Exercise goal: Output exactly the lines below, starting with the line that has "## Zestaw 3 - Szablony II" and going on through the line that has "Obliczenia równoległe na wielu rdzeniach", both included, and no other lines.
———
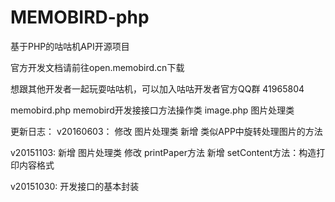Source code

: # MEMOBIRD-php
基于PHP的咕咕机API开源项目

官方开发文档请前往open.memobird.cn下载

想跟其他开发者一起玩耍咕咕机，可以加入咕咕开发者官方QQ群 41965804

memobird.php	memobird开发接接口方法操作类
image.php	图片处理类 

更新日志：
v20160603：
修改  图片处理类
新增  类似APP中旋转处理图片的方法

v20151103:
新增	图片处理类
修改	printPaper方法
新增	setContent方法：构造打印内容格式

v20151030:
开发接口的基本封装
———
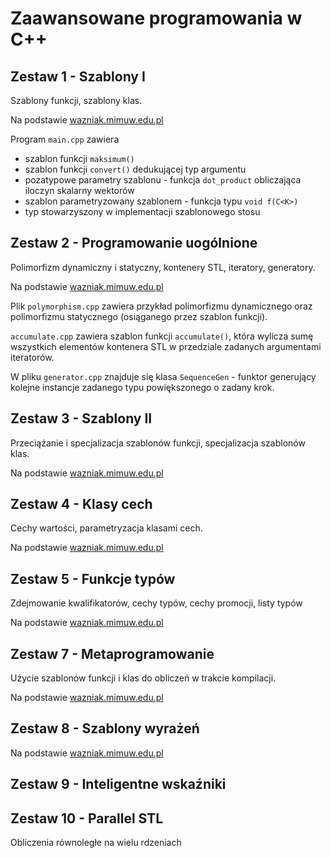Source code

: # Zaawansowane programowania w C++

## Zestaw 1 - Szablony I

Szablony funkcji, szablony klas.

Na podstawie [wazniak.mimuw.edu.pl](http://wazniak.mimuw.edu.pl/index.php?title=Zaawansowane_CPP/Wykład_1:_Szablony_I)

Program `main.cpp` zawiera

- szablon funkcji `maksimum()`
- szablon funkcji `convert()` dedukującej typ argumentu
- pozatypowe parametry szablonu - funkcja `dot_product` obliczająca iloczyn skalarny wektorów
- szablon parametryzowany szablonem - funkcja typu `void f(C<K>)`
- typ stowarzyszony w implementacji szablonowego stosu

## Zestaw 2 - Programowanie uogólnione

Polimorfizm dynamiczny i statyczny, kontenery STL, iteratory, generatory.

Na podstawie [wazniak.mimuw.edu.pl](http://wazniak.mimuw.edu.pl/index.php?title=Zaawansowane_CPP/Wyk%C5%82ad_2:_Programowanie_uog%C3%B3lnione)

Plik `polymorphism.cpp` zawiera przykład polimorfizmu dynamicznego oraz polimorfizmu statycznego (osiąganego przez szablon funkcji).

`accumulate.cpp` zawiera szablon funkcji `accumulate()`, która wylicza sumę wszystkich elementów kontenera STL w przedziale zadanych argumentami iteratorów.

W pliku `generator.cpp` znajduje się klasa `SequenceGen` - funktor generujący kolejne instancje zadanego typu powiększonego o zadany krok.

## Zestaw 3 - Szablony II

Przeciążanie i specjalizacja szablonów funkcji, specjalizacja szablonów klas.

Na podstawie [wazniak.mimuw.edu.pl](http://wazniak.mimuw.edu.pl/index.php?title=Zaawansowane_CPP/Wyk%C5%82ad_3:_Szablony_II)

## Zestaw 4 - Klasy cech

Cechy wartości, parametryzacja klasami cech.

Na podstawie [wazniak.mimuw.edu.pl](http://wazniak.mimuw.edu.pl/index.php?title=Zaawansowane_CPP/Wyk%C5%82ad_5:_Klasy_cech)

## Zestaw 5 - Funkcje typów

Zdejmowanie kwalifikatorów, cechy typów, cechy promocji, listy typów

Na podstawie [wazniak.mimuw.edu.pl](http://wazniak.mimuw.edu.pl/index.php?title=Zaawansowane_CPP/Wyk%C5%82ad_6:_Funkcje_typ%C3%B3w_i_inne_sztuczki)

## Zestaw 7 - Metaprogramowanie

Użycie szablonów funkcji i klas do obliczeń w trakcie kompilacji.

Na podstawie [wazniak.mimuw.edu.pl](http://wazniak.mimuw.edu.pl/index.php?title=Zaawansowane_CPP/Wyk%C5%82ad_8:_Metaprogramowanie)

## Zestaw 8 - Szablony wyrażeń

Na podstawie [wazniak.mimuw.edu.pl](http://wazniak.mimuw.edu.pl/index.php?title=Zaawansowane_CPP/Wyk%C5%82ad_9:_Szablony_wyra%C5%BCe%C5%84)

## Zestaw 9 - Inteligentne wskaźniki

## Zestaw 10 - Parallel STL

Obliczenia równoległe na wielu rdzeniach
———
Answer space:
## Zestaw 3 - Szablony II

Przeciążanie i specjalizacja szablonów funkcji, specjalizacja szablonów klas.

Na podstawie [wazniak.mimuw.edu.pl](http://wazniak.mimuw.edu.pl/index.php?title=Zaawansowane_CPP/Wyk%C5%82ad_3:_Szablony_II)

## Zestaw 4 - Klasy cech

Cechy wartości, parametryzacja klasami cech.

Na podstawie [wazniak.mimuw.edu.pl](http://wazniak.mimuw.edu.pl/index.php?title=Zaawansowane_CPP/Wyk%C5%82ad_5:_Klasy_cech)

## Zestaw 5 - Funkcje typów

Zdejmowanie kwalifikatorów, cechy typów, cechy promocji, listy typów

Na podstawie [wazniak.mimuw.edu.pl](http://wazniak.mimuw.edu.pl/index.php?title=Zaawansowane_CPP/Wyk%C5%82ad_6:_Funkcje_typ%C3%B3w_i_inne_sztuczki)

## Zestaw 7 - Metaprogramowanie

Użycie szablonów funkcji i klas do obliczeń w trakcie kompilacji.

Na podstawie [wazniak.mimuw.edu.pl](http://wazniak.mimuw.edu.pl/index.php?title=Zaawansowane_CPP/Wyk%C5%82ad_8:_Metaprogramowanie)

## Zestaw 8 - Szablony wyrażeń

Na podstawie [wazniak.mimuw.edu.pl](http://wazniak.mimuw.edu.pl/index.php?title=Zaawansowane_CPP/Wyk%C5%82ad_9:_Szablony_wyra%C5%BCe%C5%84)

## Zestaw 9 - Inteligentne wskaźniki

## Zestaw 10 - Parallel STL

Obliczenia równoległe na wielu rdzeniach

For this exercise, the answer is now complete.